- _WHAT YOU SHOULD DO_
All that is asked is a faithful reproduction of the entries.

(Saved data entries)
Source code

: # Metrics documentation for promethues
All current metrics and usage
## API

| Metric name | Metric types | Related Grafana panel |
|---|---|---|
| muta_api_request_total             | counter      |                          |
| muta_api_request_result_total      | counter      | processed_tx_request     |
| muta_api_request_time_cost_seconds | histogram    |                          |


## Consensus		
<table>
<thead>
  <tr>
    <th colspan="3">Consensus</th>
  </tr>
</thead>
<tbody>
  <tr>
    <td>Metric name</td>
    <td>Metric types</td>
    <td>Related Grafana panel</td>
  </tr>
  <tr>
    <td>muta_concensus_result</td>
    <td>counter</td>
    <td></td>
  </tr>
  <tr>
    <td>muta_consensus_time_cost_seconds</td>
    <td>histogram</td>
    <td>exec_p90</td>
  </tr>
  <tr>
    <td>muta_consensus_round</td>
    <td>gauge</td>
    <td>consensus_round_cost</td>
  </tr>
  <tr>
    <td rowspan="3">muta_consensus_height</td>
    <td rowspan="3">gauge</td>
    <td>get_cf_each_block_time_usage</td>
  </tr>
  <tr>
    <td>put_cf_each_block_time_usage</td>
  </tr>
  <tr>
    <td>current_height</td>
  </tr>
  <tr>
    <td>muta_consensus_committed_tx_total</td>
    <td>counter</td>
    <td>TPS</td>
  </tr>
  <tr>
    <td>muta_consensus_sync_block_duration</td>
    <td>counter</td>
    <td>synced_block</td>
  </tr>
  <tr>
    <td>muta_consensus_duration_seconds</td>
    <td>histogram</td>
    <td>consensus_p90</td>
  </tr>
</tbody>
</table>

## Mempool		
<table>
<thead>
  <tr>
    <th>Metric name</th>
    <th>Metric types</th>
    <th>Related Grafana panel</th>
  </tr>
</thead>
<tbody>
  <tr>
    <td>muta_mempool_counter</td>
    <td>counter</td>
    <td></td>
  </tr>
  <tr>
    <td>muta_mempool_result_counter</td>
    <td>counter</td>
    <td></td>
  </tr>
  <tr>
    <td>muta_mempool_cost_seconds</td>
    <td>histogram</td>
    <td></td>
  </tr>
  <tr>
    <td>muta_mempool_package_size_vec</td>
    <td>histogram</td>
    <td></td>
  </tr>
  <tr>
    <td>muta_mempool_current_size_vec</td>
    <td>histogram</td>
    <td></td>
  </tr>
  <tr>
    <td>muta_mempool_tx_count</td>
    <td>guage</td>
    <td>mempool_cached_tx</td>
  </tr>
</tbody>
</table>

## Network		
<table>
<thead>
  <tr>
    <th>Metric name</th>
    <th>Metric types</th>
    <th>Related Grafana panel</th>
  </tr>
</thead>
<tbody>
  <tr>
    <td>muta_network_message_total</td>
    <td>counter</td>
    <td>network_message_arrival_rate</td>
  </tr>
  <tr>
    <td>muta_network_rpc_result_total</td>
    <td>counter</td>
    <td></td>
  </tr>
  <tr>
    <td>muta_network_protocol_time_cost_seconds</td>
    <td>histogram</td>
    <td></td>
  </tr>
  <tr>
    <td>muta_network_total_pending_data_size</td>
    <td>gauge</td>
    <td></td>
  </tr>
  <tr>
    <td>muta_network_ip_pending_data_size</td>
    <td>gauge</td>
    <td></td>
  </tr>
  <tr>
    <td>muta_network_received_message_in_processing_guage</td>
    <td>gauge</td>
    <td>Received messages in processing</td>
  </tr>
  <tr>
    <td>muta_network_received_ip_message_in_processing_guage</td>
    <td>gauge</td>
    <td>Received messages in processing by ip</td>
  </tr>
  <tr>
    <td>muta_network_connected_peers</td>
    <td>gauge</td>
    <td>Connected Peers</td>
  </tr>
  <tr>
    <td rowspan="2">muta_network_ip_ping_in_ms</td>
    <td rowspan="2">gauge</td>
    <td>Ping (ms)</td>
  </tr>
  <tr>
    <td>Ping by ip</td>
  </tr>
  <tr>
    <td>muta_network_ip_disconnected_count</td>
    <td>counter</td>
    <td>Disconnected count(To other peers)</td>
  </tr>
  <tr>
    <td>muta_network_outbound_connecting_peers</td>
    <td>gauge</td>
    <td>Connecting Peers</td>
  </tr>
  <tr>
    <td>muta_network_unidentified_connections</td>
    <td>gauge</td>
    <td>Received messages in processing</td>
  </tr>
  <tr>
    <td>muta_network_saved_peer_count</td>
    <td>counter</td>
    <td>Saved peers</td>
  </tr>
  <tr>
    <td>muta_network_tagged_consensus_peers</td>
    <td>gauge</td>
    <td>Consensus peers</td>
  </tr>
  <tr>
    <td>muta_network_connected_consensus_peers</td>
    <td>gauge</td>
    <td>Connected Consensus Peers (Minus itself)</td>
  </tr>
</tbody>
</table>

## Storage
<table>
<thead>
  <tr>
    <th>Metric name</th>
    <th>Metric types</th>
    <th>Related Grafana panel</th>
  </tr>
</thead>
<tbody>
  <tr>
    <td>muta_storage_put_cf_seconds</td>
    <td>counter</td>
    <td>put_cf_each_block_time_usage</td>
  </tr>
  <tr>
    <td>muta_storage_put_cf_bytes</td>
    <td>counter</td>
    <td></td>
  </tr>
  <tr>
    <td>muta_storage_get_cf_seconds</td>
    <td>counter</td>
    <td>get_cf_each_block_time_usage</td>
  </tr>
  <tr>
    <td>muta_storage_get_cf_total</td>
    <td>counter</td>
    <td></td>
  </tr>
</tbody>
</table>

- _EXERCISE RESULT_
Source code

: # Metrics documentation for promethues
All current metrics and usage
## API

| Metric name | Metric types | Related Grafana panel |
|---|---|---|
| muta_api_request_total             | counter      |                          |
| muta_api_request_result_total      | counter      | processed_tx_request     |
| muta_api_request_time_cost_seconds | histogram    |                          |


## Consensus		
<table>
<thead>
  <tr>
    <th colspan="3">Consensus</th>
  </tr>
</thead>
<tbody>
  <tr>
    <td>Metric name</td>
    <td>Metric types</td>
    <td>Related Grafana panel</td>
  </tr>
  <tr>
    <td>muta_concensus_result</td>
    <td>counter</td>
    <td></td>
  </tr>
  <tr>
    <td>muta_consensus_time_cost_seconds</td>
    <td>histogram</td>
    <td>exec_p90</td>
  </tr>
  <tr>
    <td>muta_consensus_round</td>
    <td>gauge</td>
    <td>consensus_round_cost</td>
  </tr>
  <tr>
    <td rowspan="3">muta_consensus_height</td>
    <td rowspan="3">gauge</td>
    <td>get_cf_each_block_time_usage</td>
  </tr>
  <tr>
    <td>put_cf_each_block_time_usage</td>
  </tr>
  <tr>
    <td>current_height</td>
  </tr>
  <tr>
    <td>muta_consensus_committed_tx_total</td>
    <td>counter</td>
    <td>TPS</td>
  </tr>
  <tr>
    <td>muta_consensus_sync_block_duration</td>
    <td>counter</td>
    <td>synced_block</td>
  </tr>
  <tr>
    <td>muta_consensus_duration_seconds</td>
    <td>histogram</td>
    <td>consensus_p90</td>
  </tr>
</tbody>
</table>

## Mempool		
<table>
<thead>
  <tr>
    <th>Metric name</th>
    <th>Metric types</th>
    <th>Related Grafana panel</th>
  </tr>
</thead>
<tbody>
  <tr>
    <td>muta_mempool_counter</td>
    <td>counter</td>
    <td></td>
  </tr>
  <tr>
    <td>muta_mempool_result_counter</td>
    <td>counter</td>
    <td></td>
  </tr>
  <tr>
    <td>muta_mempool_cost_seconds</td>
    <td>histogram</td>
    <td></td>
  </tr>
  <tr>
    <td>muta_mempool_package_size_vec</td>
    <td>histogram</td>
    <td></td>
  </tr>
  <tr>
    <td>muta_mempool_current_size_vec</td>
    <td>histogram</td>
    <td></td>
  </tr>
  <tr>
    <td>muta_mempool_tx_count</td>
    <td>guage</td>
    <td>mempool_cached_tx</td>
  </tr>
</tbody>
</table>

## Network		
<table>
<thead>
  <tr>
    <th>Metric name</th>
    <th>Metric types</th>
    <th>Related Grafana panel</th>
  </tr>
</thead>
<tbody>
  <tr>
    <td>muta_network_message_total</td>
    <td>counter</td>
    <td>network_message_arrival_rate</td>
  </tr>
  <tr>
    <td>muta_network_rpc_result_total</td>
    <td>counter</td>
    <td></td>
  </tr>
  <tr>
    <td>muta_network_protocol_time_cost_seconds</td>
    <td>histogram</td>
    <td></td>
  </tr>
  <tr>
    <td>muta_network_total_pending_data_size</td>
    <td>gauge</td>
    <td></td>
  </tr>
  <tr>
    <td>muta_network_ip_pending_data_size</td>
    <td>gauge</td>
    <td></td>
  </tr>
  <tr>
    <td>muta_network_received_message_in_processing_guage</td>
    <td>gauge</td>
    <td>Received messages in processing</td>
  </tr>
  <tr>
    <td>muta_network_received_ip_message_in_processing_guage</td>
    <td>gauge</td>
    <td>Received messages in processing by ip</td>
  </tr>
  <tr>
    <td>muta_network_connected_peers</td>
    <td>gauge</td>
    <td>Connected Peers</td>
  </tr>
  <tr>
    <td rowspan="2">muta_network_ip_ping_in_ms</td>
    <td rowspan="2">gauge</td>
    <td>Ping (ms)</td>
  </tr>
  <tr>
    <td>Ping by ip</td>
  </tr>
  <tr>
    <td>muta_network_ip_disconnected_count</td>
    <td>counter</td>
    <td>Disconnected count(To other peers)</td>
  </tr>
  <tr>
    <td>muta_network_outbound_connecting_peers</td>
    <td>gauge</td>
    <td>Connecting Peers</td>
  </tr>
  <tr>
    <td>muta_network_unidentified_connections</td>
    <td>gauge</td>
    <td>Received messages in processing</td>
  </tr>
  <tr>
    <td>muta_network_saved_peer_count</td>
    <td>counter</td>
    <td>Saved peers</td>
  </tr>
  <tr>
    <td>muta_network_tagged_consensus_peers</td>
    <td>gauge</td>
    <td>Consensus peers</td>
  </tr>
  <tr>
    <td>muta_network_connected_consensus_peers</td>
    <td>gauge</td>
    <td>Connected Consensus Peers (Minus itself)</td>
  </tr>
</tbody>
</table>

## Storage
<table>
<thead>
  <tr>
    <th>Metric name</th>
    <th>Metric types</th>
    <th>Related Grafana panel</th>
  </tr>
</thead>
<tbody>
  <tr>
    <td>muta_storage_put_cf_seconds</td>
    <td>counter</td>
    <td>put_cf_each_block_time_usage</td>
  </tr>
  <tr>
    <td>muta_storage_put_cf_bytes</td>
    <td>counter</td>
    <td></td>
  </tr>
  <tr>
    <td>muta_storage_get_cf_seconds</td>
    <td>counter</td>
    <td>get_cf_each_block_time_usage</td>
  </tr>
  <tr>
    <td>muta_storage_get_cf_total</td>
    <td>counter</td>
    <td></td>
  </tr>
</tbody>
</table>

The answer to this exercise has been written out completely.